■ Data ■
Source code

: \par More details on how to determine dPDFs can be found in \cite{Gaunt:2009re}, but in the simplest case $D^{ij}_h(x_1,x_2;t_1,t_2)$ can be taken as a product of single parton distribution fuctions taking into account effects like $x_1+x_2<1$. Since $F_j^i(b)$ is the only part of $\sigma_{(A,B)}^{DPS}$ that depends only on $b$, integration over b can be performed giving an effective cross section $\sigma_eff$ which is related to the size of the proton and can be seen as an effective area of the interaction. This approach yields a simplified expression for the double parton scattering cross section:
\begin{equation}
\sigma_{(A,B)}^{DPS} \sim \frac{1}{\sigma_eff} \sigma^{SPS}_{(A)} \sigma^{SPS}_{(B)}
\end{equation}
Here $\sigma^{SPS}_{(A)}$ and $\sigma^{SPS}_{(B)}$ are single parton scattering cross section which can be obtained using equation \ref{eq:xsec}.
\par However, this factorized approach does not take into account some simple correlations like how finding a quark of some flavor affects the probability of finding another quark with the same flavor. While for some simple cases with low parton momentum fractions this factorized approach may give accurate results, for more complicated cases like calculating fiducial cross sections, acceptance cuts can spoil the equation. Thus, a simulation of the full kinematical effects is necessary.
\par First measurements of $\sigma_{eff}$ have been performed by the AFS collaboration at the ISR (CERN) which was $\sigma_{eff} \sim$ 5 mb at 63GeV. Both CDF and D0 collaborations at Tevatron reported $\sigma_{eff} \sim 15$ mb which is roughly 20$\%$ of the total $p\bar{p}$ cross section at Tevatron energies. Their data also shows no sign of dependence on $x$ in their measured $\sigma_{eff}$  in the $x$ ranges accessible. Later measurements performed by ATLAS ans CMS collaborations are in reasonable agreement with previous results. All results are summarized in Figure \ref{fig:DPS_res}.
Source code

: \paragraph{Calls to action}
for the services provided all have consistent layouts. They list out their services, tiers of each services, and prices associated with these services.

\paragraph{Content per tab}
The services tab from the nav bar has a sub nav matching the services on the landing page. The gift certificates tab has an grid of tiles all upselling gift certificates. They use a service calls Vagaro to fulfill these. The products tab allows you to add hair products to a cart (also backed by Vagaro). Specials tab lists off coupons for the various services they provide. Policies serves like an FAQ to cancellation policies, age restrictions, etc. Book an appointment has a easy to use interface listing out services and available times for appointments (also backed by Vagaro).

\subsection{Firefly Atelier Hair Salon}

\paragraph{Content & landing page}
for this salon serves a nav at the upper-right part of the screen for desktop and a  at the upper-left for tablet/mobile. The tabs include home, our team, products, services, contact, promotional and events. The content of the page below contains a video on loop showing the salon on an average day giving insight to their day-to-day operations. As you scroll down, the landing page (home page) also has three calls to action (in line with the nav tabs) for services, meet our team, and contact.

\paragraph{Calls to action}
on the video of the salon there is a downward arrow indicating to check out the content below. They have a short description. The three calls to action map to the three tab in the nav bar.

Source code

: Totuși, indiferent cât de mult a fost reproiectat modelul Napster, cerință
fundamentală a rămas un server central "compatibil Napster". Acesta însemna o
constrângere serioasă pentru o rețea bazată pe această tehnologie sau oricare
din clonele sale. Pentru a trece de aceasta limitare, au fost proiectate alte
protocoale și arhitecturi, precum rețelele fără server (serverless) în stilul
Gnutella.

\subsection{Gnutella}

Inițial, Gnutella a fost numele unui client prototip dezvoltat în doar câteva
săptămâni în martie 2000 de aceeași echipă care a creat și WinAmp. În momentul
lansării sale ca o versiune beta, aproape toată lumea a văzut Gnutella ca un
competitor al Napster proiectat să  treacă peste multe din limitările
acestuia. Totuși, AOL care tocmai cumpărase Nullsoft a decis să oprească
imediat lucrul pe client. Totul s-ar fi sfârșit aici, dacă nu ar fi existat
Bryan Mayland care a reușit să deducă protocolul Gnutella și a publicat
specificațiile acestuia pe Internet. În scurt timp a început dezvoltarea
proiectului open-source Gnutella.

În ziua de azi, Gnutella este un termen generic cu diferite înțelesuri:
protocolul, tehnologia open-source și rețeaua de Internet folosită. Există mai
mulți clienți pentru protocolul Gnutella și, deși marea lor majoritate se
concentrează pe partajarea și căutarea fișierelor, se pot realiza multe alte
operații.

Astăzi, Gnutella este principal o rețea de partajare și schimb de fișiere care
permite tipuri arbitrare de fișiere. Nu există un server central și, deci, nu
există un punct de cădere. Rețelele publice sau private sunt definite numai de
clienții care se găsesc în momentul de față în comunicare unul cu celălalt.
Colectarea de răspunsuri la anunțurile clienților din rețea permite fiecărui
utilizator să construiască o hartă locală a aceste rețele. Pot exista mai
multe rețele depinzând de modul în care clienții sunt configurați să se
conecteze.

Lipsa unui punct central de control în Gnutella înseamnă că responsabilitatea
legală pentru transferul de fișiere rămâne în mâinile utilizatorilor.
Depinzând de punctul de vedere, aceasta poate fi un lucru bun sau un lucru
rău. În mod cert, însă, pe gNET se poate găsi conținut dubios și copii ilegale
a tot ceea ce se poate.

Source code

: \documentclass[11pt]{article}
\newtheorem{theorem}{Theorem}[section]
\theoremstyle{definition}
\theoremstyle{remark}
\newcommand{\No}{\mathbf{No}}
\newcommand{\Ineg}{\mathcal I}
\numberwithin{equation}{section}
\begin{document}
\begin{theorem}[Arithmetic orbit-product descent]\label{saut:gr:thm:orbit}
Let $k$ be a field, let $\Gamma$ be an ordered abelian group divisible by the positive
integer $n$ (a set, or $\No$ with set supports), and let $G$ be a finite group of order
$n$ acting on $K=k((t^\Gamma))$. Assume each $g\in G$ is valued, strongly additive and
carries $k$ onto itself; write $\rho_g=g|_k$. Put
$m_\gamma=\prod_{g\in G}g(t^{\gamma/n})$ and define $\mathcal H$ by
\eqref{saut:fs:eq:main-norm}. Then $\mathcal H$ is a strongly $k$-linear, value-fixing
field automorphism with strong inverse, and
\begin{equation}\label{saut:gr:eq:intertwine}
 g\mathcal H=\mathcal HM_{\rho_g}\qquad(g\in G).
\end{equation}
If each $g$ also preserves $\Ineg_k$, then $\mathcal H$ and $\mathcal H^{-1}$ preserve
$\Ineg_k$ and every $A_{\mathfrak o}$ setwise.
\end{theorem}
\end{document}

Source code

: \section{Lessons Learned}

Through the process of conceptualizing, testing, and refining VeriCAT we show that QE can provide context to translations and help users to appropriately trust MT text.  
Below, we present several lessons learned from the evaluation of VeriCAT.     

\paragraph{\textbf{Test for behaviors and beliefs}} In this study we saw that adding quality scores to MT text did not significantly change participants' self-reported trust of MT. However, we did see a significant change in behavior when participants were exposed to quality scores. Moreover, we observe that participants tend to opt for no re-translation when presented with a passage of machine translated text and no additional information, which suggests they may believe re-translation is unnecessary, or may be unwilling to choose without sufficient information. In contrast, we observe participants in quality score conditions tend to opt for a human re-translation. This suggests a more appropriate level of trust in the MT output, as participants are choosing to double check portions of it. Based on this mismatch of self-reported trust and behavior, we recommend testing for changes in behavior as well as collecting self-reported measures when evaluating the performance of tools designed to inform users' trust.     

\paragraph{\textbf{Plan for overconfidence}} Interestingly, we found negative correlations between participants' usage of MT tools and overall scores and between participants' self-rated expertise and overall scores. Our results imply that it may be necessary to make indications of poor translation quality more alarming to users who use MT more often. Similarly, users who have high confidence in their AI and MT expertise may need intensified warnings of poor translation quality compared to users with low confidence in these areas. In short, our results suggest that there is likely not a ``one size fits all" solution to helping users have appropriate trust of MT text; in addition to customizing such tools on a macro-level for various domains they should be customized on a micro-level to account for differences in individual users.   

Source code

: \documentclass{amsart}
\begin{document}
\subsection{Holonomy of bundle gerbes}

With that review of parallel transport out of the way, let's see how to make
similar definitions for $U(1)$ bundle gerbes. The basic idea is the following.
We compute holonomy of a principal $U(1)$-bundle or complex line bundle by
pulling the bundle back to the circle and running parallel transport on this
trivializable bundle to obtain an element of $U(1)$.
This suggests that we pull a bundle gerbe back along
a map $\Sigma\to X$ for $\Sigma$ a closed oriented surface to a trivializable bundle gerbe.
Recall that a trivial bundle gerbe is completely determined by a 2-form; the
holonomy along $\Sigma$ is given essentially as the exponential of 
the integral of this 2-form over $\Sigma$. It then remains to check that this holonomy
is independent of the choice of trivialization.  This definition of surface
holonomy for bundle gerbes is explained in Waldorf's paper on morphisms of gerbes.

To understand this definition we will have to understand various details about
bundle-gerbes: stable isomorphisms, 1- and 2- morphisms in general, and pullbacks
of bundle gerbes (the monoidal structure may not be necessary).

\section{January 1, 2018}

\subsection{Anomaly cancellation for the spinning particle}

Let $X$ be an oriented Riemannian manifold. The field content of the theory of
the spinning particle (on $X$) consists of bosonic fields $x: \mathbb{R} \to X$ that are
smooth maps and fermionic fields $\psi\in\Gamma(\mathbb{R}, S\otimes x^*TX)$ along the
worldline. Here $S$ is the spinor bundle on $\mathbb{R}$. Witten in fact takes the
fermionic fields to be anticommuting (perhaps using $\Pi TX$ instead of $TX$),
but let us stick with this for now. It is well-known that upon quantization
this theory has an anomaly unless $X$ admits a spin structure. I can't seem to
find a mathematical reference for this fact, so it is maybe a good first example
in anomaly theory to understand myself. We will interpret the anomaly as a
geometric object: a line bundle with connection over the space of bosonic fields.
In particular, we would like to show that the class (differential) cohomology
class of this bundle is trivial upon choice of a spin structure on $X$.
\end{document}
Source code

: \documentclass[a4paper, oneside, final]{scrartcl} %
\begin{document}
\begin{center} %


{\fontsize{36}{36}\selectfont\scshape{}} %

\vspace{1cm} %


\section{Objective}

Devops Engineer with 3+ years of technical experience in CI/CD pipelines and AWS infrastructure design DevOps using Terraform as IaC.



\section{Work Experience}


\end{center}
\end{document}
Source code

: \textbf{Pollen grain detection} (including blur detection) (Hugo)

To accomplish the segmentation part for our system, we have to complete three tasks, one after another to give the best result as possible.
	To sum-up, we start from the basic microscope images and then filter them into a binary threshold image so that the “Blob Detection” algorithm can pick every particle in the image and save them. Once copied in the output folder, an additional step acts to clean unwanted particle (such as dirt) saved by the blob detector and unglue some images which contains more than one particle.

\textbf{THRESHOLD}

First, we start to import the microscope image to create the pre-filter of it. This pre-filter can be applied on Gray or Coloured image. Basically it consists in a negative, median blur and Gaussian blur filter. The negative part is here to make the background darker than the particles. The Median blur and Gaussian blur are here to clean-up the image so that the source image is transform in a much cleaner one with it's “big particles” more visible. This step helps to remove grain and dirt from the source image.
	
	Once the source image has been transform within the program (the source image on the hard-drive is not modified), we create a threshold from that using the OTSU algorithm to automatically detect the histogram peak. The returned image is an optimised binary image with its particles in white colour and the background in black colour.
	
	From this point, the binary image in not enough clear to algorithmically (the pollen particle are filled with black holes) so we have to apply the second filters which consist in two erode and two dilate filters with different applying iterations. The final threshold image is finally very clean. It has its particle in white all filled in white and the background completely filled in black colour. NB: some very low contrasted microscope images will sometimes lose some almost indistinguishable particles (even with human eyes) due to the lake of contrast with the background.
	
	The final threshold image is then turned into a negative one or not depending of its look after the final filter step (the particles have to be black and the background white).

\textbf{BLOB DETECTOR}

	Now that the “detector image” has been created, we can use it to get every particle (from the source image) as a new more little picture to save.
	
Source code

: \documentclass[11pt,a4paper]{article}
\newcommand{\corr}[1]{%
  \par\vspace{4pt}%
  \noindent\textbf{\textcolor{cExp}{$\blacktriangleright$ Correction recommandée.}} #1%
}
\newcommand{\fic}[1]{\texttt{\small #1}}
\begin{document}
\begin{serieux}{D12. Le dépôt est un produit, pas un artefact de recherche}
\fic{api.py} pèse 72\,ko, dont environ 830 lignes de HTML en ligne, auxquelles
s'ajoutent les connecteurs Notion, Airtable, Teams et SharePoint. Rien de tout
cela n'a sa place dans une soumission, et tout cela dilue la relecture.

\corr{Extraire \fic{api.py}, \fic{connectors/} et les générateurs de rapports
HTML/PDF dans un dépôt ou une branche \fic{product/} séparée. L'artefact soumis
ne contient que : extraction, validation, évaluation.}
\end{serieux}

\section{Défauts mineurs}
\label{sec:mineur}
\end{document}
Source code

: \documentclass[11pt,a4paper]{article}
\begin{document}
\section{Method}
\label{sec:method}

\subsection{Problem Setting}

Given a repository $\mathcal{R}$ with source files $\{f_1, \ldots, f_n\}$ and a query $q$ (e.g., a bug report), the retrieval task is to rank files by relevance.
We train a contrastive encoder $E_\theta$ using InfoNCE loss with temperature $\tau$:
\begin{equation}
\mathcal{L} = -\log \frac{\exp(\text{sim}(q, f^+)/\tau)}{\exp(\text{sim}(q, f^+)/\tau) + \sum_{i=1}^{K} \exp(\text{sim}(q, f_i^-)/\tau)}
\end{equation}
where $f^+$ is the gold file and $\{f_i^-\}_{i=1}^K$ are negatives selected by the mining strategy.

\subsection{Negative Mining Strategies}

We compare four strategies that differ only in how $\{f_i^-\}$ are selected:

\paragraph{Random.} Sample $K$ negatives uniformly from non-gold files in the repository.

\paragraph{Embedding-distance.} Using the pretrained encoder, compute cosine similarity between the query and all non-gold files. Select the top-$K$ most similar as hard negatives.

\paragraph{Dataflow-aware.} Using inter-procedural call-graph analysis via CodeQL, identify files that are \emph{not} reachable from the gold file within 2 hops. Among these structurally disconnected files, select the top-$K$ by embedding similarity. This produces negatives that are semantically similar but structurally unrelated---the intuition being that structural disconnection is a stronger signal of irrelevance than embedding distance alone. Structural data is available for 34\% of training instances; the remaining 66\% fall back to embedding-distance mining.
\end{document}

■ Exercise aim ■
Every line in the records that holds the word "scores" should be copied into the answer.

■ Solution for this problem ■
\paragraph{\textbf{Test for behaviors and beliefs}} In this study we saw that adding quality scores to MT text did not significantly change participants' self-reported trust of MT. However, we did see a significant change in behavior when participants were exposed to quality scores. Moreover, we observe that participants tend to opt for no re-translation when presented with a passage of machine translated text and no additional information, which suggests they may believe re-translation is unnecessary, or may be unwilling to choose without sufficient information. In contrast, we observe participants in quality score conditions tend to opt for a human re-translation. This suggests a more appropriate level of trust in the MT output, as participants are choosing to double check portions of it. Based on this mismatch of self-reported trust and behavior, we recommend testing for changes in behavior as well as collecting self-reported measures when evaluating the performance of tools designed to inform users' trust.     
\paragraph{\textbf{Plan for overconfidence}} Interestingly, we found negative correlations between participants' usage of MT tools and overall scores and between participants' self-rated expertise and overall scores. Our results imply that it may be necessary to make indications of poor translation quality more alarming to users who use MT more often. Similarly, users who have high confidence in their AI and MT expertise may need intensified warnings of poor translation quality compared to users with low confidence in these areas. In short, our results suggest that there is likely not a ``one size fits all" solution to helping users have appropriate trust of MT text; in addition to customizing such tools on a macro-level for various domains they should be customized on a micro-level to account for differences in individual users.   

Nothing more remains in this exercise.